On the Learning Dynamics of Two-layer Linear Networks with Label Noise SGD

Here is an explanation of the paper "On the Learning Dynamics of Two-layer Linear Networks with Label Noise SGD," translated into simple language with creative analogies.

The Big Idea: Why "Mistakes" Make AI Smarter

Imagine you are teaching a child to recognize animals. Usually, you want perfect examples: a picture of a cat labeled "cat," a dog labeled "dog."

But what if, every now and then, you accidentally told the child, "This is a dog" when it was actually a cat? You might think this would confuse them. Surprisingly, recent research shows that making these small, random mistakes actually helps the child learn better. They end up recognizing animals more accurately and remembering the essential features (like "has whiskers") rather than memorizing every single photo.

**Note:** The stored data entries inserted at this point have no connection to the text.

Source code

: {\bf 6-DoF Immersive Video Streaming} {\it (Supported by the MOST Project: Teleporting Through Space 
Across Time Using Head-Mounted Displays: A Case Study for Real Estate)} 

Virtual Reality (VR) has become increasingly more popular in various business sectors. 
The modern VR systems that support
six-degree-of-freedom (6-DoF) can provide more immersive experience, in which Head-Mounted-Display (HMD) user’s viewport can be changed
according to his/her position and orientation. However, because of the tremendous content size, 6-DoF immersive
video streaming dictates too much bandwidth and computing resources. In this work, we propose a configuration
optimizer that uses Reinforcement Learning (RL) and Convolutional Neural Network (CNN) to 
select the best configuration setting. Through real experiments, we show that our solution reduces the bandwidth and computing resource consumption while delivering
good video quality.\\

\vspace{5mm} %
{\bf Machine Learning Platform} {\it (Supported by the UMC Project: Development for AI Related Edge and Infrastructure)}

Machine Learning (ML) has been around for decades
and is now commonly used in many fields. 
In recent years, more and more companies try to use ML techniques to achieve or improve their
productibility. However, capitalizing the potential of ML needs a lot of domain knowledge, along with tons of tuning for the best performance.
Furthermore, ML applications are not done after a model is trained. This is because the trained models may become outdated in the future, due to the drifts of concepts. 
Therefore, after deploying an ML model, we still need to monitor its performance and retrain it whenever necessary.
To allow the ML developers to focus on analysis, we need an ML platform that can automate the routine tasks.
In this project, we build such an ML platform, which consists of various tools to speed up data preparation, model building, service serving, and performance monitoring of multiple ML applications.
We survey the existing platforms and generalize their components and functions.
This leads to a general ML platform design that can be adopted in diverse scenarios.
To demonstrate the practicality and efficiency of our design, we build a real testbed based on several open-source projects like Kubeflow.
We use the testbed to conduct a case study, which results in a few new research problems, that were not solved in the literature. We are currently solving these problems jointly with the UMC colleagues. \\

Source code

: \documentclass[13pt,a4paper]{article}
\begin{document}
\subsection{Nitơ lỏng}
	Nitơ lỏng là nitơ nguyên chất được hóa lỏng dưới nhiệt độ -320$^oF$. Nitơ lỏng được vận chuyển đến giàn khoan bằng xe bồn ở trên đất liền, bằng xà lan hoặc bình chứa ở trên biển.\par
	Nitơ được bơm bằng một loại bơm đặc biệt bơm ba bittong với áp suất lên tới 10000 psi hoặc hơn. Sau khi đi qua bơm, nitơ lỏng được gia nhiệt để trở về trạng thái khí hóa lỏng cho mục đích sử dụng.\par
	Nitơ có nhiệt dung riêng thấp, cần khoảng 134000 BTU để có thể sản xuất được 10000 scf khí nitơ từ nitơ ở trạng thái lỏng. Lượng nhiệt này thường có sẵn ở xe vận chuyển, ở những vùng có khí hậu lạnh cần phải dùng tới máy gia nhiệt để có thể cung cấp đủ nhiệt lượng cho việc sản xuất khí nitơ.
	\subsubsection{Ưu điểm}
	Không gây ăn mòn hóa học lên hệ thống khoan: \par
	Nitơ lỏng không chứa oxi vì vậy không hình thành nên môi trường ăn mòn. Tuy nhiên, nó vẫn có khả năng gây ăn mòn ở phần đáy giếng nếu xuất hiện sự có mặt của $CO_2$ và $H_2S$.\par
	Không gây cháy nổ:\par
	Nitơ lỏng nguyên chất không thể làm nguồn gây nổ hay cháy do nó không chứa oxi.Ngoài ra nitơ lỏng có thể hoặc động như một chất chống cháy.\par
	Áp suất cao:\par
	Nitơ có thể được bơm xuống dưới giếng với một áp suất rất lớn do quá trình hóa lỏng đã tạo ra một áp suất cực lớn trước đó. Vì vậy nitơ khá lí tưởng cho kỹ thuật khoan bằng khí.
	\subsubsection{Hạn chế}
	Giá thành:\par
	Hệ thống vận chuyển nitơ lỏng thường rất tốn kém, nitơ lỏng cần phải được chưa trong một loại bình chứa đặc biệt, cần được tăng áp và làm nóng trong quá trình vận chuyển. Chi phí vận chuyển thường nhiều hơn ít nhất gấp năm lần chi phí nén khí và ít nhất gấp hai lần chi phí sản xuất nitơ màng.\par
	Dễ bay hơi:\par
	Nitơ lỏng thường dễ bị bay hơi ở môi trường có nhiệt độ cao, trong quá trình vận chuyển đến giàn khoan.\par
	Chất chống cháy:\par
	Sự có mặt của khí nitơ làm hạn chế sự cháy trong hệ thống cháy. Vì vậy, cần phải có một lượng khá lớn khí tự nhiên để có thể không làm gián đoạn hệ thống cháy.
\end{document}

This paper explains why this happens mathematically. It looks at how Artificial Intelligence (AI) learns when we intentionally add "noise" (mistakes) to the labels during training.

The Two-Phase Dance of Learning

The authors discovered that when an AI learns with these noisy labels, it doesn't just learn faster; it goes through two distinct "phases" or stages, like a dancer moving from a stiff rehearsal to a fluid performance.

Phase 1: The "Shrinking" Phase (Escaping the Lazy Zone)

The Analogy: Imagine a group of stiff, wooden mannequins (the AI's neurons) standing in a room. At the start, they are frozen in place. They are "lazy." They haven't really moved or learned anything new; they are just mimicking the starting position. This is called the Lazy Regime.

When we introduce label noise (the mistakes), it's like shaking the room.

What happens: The noise causes the "second layer" of the mannequins (the ones holding the signs) to vibrate or oscillate wildly.
The Result: Because of this shaking, the "first layer" (the legs and bodies) starts to shrink. The weights (the strength of the connections) get smaller and smaller.
Why it matters: As the weights shrink, the mannequins stop being stiff. They break free from their frozen starting positions. They enter the Rich Regime. Now, they are flexible and can actually start learning complex patterns instead of just copying the starting setup.

Key Takeaway: The noise acts like a "shaker." It forces the AI to stop being lazy and start moving, shrinking away the unnecessary bulk.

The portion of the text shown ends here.